L’alimentation animale doit rester le débouché des co-produits (marc sans rafles ni pépins, lies, bourbes), pas du moût, qui peut encore devenir vin, jus premium, MCR ou base sans alcool.
Concernant les secteurs de la cosmétique et la pharmacie, la valeur vient surtout d’ingrédients issus des coproduits (pépins, pellicules, sarments), plus que du moût qui a un coût d’opportunité élevé. Techniquement, le moût peut entrer en cosmétique, mais c’est moins courant et moins rentable que d’exploiter les pépins/pellicules/sarments.
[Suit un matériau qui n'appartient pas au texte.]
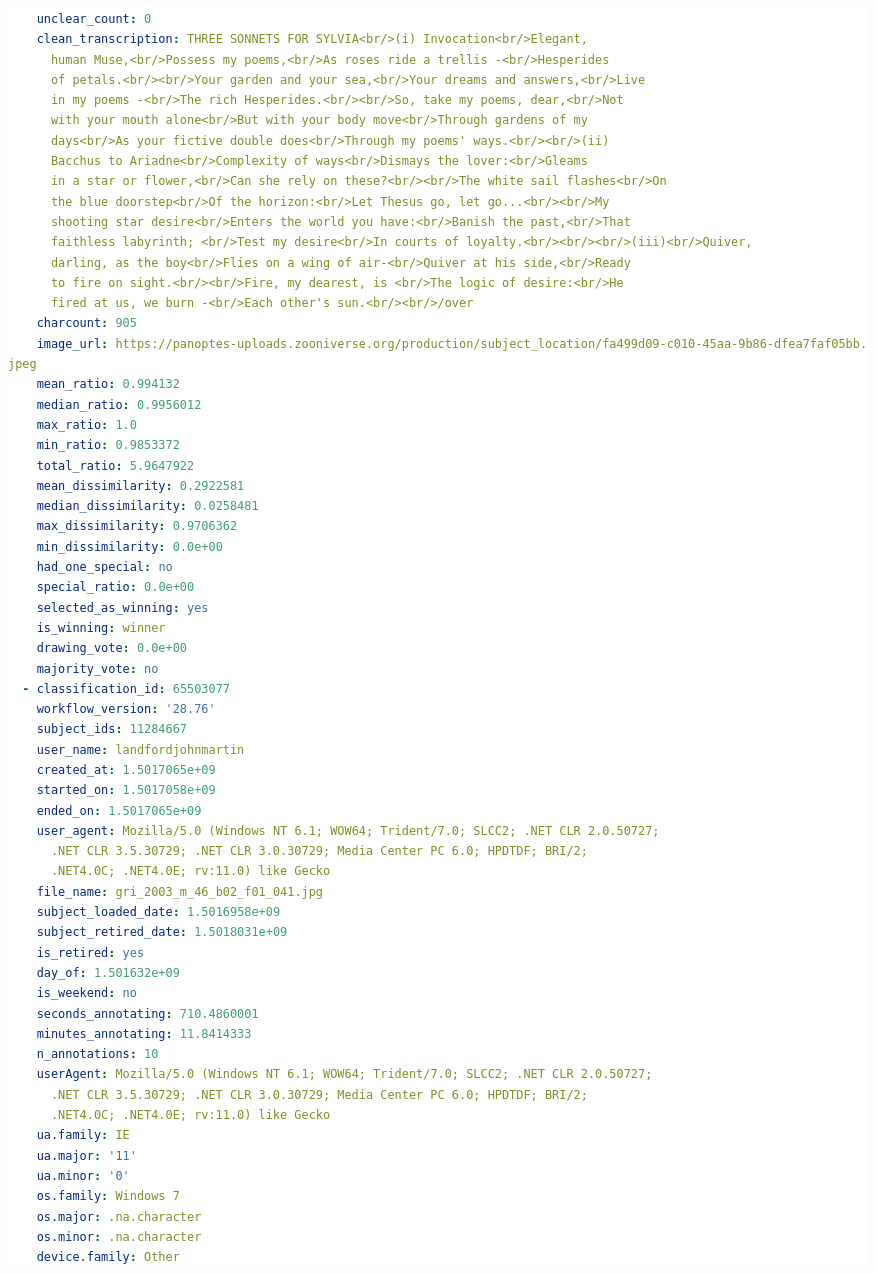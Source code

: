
 ```yaml
    unclear_count: 0
    clean_transcription: THREE SONNETS FOR SYLVIA<br/>(i) Invocation<br/>Elegant,
      human Muse,<br/>Possess my poems,<br/>As roses ride a trellis -<br/>Hesperides
      of petals.<br/><br/>Your garden and your sea,<br/>Your dreams and answers,<br/>Live
      in my poems -<br/>The rich Hesperides.<br/><br/>So, take my poems, dear,<br/>Not
      with your mouth alone<br/>But with your body move<br/>Through gardens of my
      days<br/>As your fictive double does<br/>Through my poems' ways.<br/><br/>(ii)
      Bacchus to Ariadne<br/>Complexity of ways<br/>Dismays the lover:<br/>Gleams
      in a star or flower,<br/>Can she rely on these?<br/><br/>The white sail flashes<br/>On
      the blue doorstep<br/>Of the horizon:<br/>Let Thesus go, let go...<br/><br/>My
      shooting star desire<br/>Enters the world you have:<br/>Banish the past,<br/>That
      faithless labyrinth; <br/>Test my desire<br/>In courts of loyalty.<br/><br/><br/>(iii)<br/>Quiver,
      darling, as the boy<br/>Flies on a wing of air-<br/>Quiver at his side,<br/>Ready
      to fire on sight.<br/><br/>Fire, my dearest, is <br/>The logic of desire:<br/>He
      fired at us, we burn -<br/>Each other's sun.<br/><br/>/over
    charcount: 905
    image_url: https://panoptes-uploads.zooniverse.org/production/subject_location/fa499d09-c010-45aa-9b86-dfea7faf05bb.jpeg
    mean_ratio: 0.994132
    median_ratio: 0.9956012
    max_ratio: 1.0
    min_ratio: 0.9853372
    total_ratio: 5.9647922
    mean_dissimilarity: 0.2922581
    median_dissimilarity: 0.0258481
    max_dissimilarity: 0.9706362
    min_dissimilarity: 0.0e+00
    had_one_special: no
    special_ratio: 0.0e+00
    selected_as_winning: yes
    is_winning: winner
    drawing_vote: 0.0e+00
    majority_vote: no
  - classification_id: 65503077
    workflow_version: '28.76'
    subject_ids: 11284667
    user_name: landfordjohnmartin
    created_at: 1.5017065e+09
    started_on: 1.5017058e+09
    ended_on: 1.5017065e+09
    user_agent: Mozilla/5.0 (Windows NT 6.1; WOW64; Trident/7.0; SLCC2; .NET CLR 2.0.50727;
      .NET CLR 3.5.30729; .NET CLR 3.0.30729; Media Center PC 6.0; HPDTDF; BRI/2;
      .NET4.0C; .NET4.0E; rv:11.0) like Gecko
    file_name: gri_2003_m_46_b02_f01_041.jpg
    subject_loaded_date: 1.5016958e+09
    subject_retired_date: 1.5018031e+09
    is_retired: yes
    day_of: 1.501632e+09
    is_weekend: no
    seconds_annotating: 710.4860001
    minutes_annotating: 11.8414333
    n_annotations: 10
    userAgent: Mozilla/5.0 (Windows NT 6.1; WOW64; Trident/7.0; SLCC2; .NET CLR 2.0.50727;
      .NET CLR 3.5.30729; .NET CLR 3.0.30729; Media Center PC 6.0; HPDTDF; BRI/2;
      .NET4.0C; .NET4.0E; rv:11.0) like Gecko
    ua.family: IE
    ua.major: '11'
    ua.minor: '0'
    os.family: Windows 7
    os.major: .na.character
    os.minor: .na.character
    device.family: Other
```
En pharmacie, on utilise surtout des excipients (acide tartrique, éthanol) et des extraits de raisin standardisés (plutôt coproduits), pas le moût tel quel.
Même logique pour la méthanisation et, sauf volumes invendables, pour la production d’éthanol : le moût a un coût d’opportunité trop élevé. Réservons ces voies aux coproduits (ou aux lots déclassés) et privilégions, pour le moût, des débouchés à plus forte valeur (vin, jus premium, MCR, bases sans alcool).
Limites et équilibre
Vous l’aurez compris, le moût n’est plus seulement une étape, c’est une matière à part entière. En combinant un débouché industriel rapide et un produit de marque à plus forte valeur, les domaines peuvent absorber les surplus tout en construisant des revenus durables, sans sacrifier l’ADN œnologique.
Par “ADN œnologique”, j’entends l’identité cœur d’un domaine en tant que producteur de vin : son savoir-faire de vinification, l’expression du terroir et des cépages, son style de maison (choix d’élevage, de maturité, de pratiques), et le niveau d’exigence qualité qui le distingue. Autrement dit, développer des débouchés pour le moût ne doit pas faire basculer le domaine vers une activité purement industrielle qui diluerait cette identité de vigneron.
L’idéal pourrait être de combiner une voie essentielle (tampon de volume) + une voie intermédiaire (récurrence contractuelle) + une voie premium (marge/identité). Ainsi, le domaine écoulerait les surplus, sécuriserait des revenus et renforcerait son positionnement sans diluer son identité de vigneron. Important.